Lugar de Encuentro de lo sagrado y lo profano

CONCIENCIA Y OBEDIENCIA

18-Agosto-2009    Josemaría Sarrionandia

Señor, popularmente, es el mayor de edad y, eventualmente, padre y dueño. El padre es el señor de la casa; la mujer y los hijos, consiguientemente, son siervos. Tanto entre los judíos como entre los romanos esta concepción era dominante y abusadora.

El mismo machismo es una ramificación de esta mentalidad, muy barajada en casi todas las culturas. Tanto se ha abusado, históricamente, de ella que, por reacción, hoy ha aparecido el feminismo buscando recuperar los derechos de la mujer como persona y, como todas las reacciones, también tiene sus exageraciones. Pero, en sustancia, es una reacción legítima y necesaria.

Derechos y deberes sólo cabe asignar a las personas, tanto a los varones como a las mujeres porque ambos fueron creados simultáneamente (Génesis 1, 27) y constituidos en señores de todo lo creado. Hay quienes atribuyen derechos a los animales debido a distorsionadas y confusas ideas de lo que son derechos; de hecho se trata de deberes humanos de no tratar a los animales con crueldad; tanto que los hombres son culpables de su crueldad y los animales no son culpables de su ferocidad. Culpa y mérito, conceptos derivados de deber y derecho, son ideas morales que no tienen aplicación en el mundo de los instintos. El que las cosas y los acontecimientos dicten deberes a los humanos no arguye que ellas y ellos tengan derechos.

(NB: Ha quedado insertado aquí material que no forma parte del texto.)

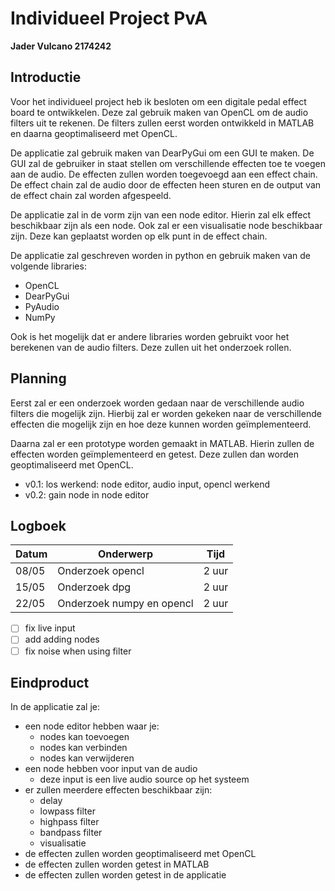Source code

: # Individueel Project PvA
**Jader Vulcano 2174242**

## Introductie

Voor het individueel project heb ik besloten om een digitale pedal effect board te ontwikkelen. Deze zal gebruik maken van OpenCL om de audio filters uit te rekenen. De filters zullen eerst worden ontwikkeld in MATLAB en daarna geoptimaliseerd met OpenCL. 

De applicatie zal gebruik maken van DearPyGui om een GUI te maken. De GUI zal de gebruiker in staat stellen om verschillende effecten toe te voegen aan de audio. De effecten zullen worden toegevoegd aan een effect chain. De effect chain zal de audio door de effecten heen sturen en de output van de effect chain zal worden afgespeeld. 

De applicatie zal in de vorm zijn van een node editor. Hierin zal elk effect beschikbaar zijn als een node. Ook zal er een visualisatie node beschikbaar zijn. Deze kan geplaatst worden op elk punt in de effect chain. 

De applicatie zal geschreven worden in python en gebruik maken van de volgende libraries:
- OpenCL
- DearPyGui
- PyAudio
- NumPy

Ook is het mogelijk dat er andere libraries worden gebruikt voor het berekenen van de audio filters. Deze zullen uit het onderzoek rollen.

## Planning

Eerst zal er een onderzoek worden gedaan naar de verschillende audio filters die mogelijk zijn. Hierbij zal er worden gekeken naar de verschillende effecten die mogelijk zijn en hoe deze kunnen worden geïmplementeerd. 

Daarna zal er een prototype worden gemaakt in MATLAB. Hierin zullen de effecten worden geïmplementeerd en getest. Deze zullen dan worden geoptimaliseerd met OpenCL.

* v0.1: los werkend: node editor, audio input, opencl werkend
* v0.2: gain node in node editor

## Logboek

| Datum | Onderwerp                 | Tijd  |
| ----- | ------------------------- | ----- |
| 08/05 | Onderzoek opencl          | 2 uur |
| 15/05 | Onderzoek dpg             | 2 uur |
| 22/05 | Onderzoek numpy en opencl | 2 uur |

- [ ] fix live input
- [ ] add adding nodes
- [ ] fix noise when using filter

## Eindproduct

In de applicatie zal je:
  - een node editor hebben waar je:
    - nodes kan toevoegen
    - nodes kan verbinden
    - nodes kan verwijderen
  - een node hebben voor input van de audio
    - deze input is een live audio source op het systeem
  - er zullen meerdere effecten beschikbaar zijn:
    - delay
    - lowpass filter
    - highpass filter
    - bandpass filter
    - visualisatie
  - de effecten zullen worden geoptimaliseerd met OpenCL
  - de effecten zullen worden getest in MATLAB
  - de effecten zullen worden getest in de applicatie
   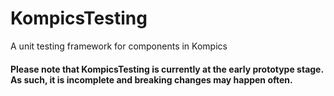 # KompicsTesting 

A unit testing framework for components in Kompics

#### Please note that KompicsTesting is currently at the early prototype stage. As such, it is incomplete and breaking changes may happen often.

Básicamente derechos y deberes brotan de la conciencia y de las leyes jurídicas. Pero las leyes injustas ni obligan ni ameritan y ésta es la fuente de interminables discusiones y de tanta guerra que destruye lo que debería ser construido. ¿Cómo definir la justicia o injusticia de las leyes? ¿Cómo saber cuándo tengo el derecho y hasta la obligación de desobedecer ciertas leyes? Es una cuestión de conciencia, de conciencia éticamente educada.

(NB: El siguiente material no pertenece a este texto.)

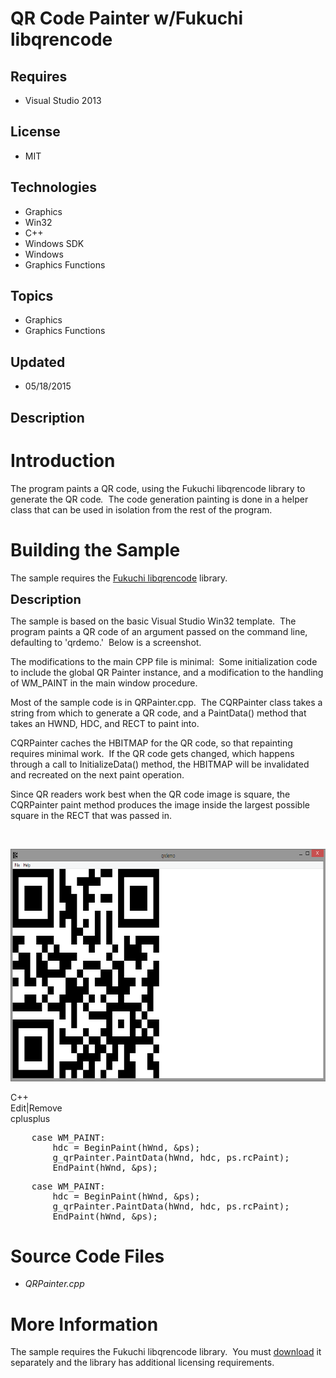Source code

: # QR Code Painter w/Fukuchi libqrencode
## Requires
- Visual Studio 2013
## License
- MIT
## Technologies
- Graphics
- Win32
- C++
- Windows SDK
- Windows
- Graphics Functions
## Topics
- Graphics
- Graphics Functions
## Updated
- 05/18/2015
## Description

<h1>Introduction</h1>
<p>The program paints a QR code, using the Fukuchi libqrencode library to generate the QR code<em>.
</em>&nbsp;The code generation painting is done in a helper class that can be used in isolation from the rest of the program.</p>
<h1><span>Building the Sample</span></h1>
<p>The sample requires the <a href="https://fukuchi.org/works/qrencode/" target="_blank">
Fukuchi libqrencode</a> library. &nbsp;</p>
<p><span style="font-size:20px; font-weight:bold">Description</span></p>
<p>The sample is based on the basic Visual Studio Win32 template. &nbsp;The program paints a QR code of an argument passed on the command line, defaulting to 'qrdemo.' &nbsp;Below is a screenshot.</p>
<p>The modifications to the main CPP file is minimal: &nbsp;Some initialization code to include the global QR Painter instance, and a modification to the handling of WM_PAINT in the main window procedure.</p>
<p>Most of the sample code is in QRPainter.cpp. &nbsp;The CQRPainter class takes a string from which to generate a QR code, and a PaintData() method that takes an HWND, HDC, and RECT to paint into.&nbsp;</p>
<p>CQRPainter caches the HBITMAP for the QR code, so that repainting requires minimal work. &nbsp;If the QR code gets changed, which happens through a call to InitializeData() method, the HBITMAP will be invalidated and recreated on the next paint operation.</p>
<p>Since QR readers work best when the QR code image is square, the CQRPainter paint method produces the image inside the largest possible square in the RECT that was passed in.&nbsp;</p>
<p>&nbsp;</p>
<p><img id="137852" src="137852-qrdemoscreenshot.png" alt="" width="720" height="372"></p>
<div class="scriptcode">
<div class="pluginEditHolder" pluginCommand="mceScriptCode">
<div class="title"><span>C&#43;&#43;</span></div>
<div class="pluginLinkHolder"><span class="pluginEditHolderLink">Edit</span>|<span class="pluginRemoveHolderLink">Remove</span></div>
<span class="hidden">cplusplus</span>
<pre class="hidden">	case WM_PAINT:
		hdc = BeginPaint(hWnd, &amp;ps);
        g_qrPainter.PaintData(hWnd, hdc, ps.rcPaint);
		EndPaint(hWnd, &amp;ps);
</pre>
<div class="preview">
<pre class="cplusplus">&nbsp;&nbsp;&nbsp;&nbsp;<span class="cpp__keyword">case</span>&nbsp;WM_PAINT:&nbsp;
&nbsp;&nbsp;&nbsp;&nbsp;&nbsp;&nbsp;&nbsp;&nbsp;hdc&nbsp;=&nbsp;BeginPaint(hWnd,&nbsp;&amp;ps);&nbsp;
&nbsp;&nbsp;&nbsp;&nbsp;&nbsp;&nbsp;&nbsp;&nbsp;g_qrPainter.PaintData(hWnd,&nbsp;hdc,&nbsp;ps.rcPaint);&nbsp;
&nbsp;&nbsp;&nbsp;&nbsp;&nbsp;&nbsp;&nbsp;&nbsp;EndPaint(hWnd,&nbsp;&amp;ps);&nbsp;
</pre>
</div>
</div>
</div>
<h1><span>Source Code Files</span></h1>
<ul>
<li><em>QRPainter.cpp</em> </li></ul>
<h1>More Information</h1>
<p>The sample requires the Fukuchi libqrencode library. &nbsp;You must <a href="https://fukuchi.org/works/qrencode/">
download</a> it separately and the library has additional licensing requirements.</p>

La conciencia sólo se doblega ante Dios, Señor de señores. Cuando Dios reclamó de Abraham el sacrificio de su hijo Isaac le presentó un enorme problema de conciencia: la orden era evidentemente injusta y no debía ser obedecida, pero si el que daba la orden era Dios debía ser obedecida. Abraham doblega su conciencia ante Dios y, llegado el momento, se vio que la orden no debía ser obedecida. Y se demostró que no era una orden de Dios sino una prueba de fe.

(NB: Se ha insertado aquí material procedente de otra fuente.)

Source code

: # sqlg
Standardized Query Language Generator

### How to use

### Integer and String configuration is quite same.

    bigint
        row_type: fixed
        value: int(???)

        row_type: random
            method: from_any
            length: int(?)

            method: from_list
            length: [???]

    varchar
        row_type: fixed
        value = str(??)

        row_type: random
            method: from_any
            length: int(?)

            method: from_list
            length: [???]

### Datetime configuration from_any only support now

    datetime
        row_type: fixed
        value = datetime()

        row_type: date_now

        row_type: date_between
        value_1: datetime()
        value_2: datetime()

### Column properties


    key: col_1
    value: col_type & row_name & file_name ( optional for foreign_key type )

Nadie, ni el Estado, ni la Iglesia, ni Dios mismo, pueden exigirme que cometa una injusticia. Todas estas consideraciones vienen a expresar la sublime dignidad de la conciencia y el acendrado esmero que hemos de poner en su educación. Sin embargo, si somos realistas, no podemos sino ver cómo olvidamos cumplir con nuestra máxima y primera obligación: la educación de la propia conciencia.

Siempre que obedecemos sin discernir la justicia de cualquier imperativo, sea humano o sedicente divino, pecamos contra nuestra conciencia, dejamos de ser señores del mundo y nos convertimos en esclavos del engaño y de la mentira.

Si fuéramos más conscientes de nuestros derechos y deberes no admitiríamos vivir bajo gobiernos arbitrarios, despóticos y dictatoriales; no competiríamos por el mando en la familia y nuestros niños crecerían en ambientes de más sana libertad; los comerciantes no engañarían a los clientes ni éstos se dejarían engañar; habría solidaridad y colaboración entre los vecinos en lugar de envidias y maledicencias… En suma, en todo lugar reinaría la paz y la alegría. ¿Ilusiones? Sí; serán tristes ilusiones mientras no despertemos del sueño de la desidia, pero podrían ser brillantes realidades si escucháramos más atentamente a la voz de la conciencia.

El niño necesita que le den el arranque pero el señor, el mayor de edad, requiere educarse a sí mismo, rompiendo seculares inculturaciones que lo llevan a depender de los demás. Solamente aquel que llegue a la libertad, a la independencia y a la autonomía es capaz de escuchar con nitidez la voz del Señor Dios cuyo eco es la conciencia de cada uno. Y, por ende, es capaz de crecer en justicia y santidad.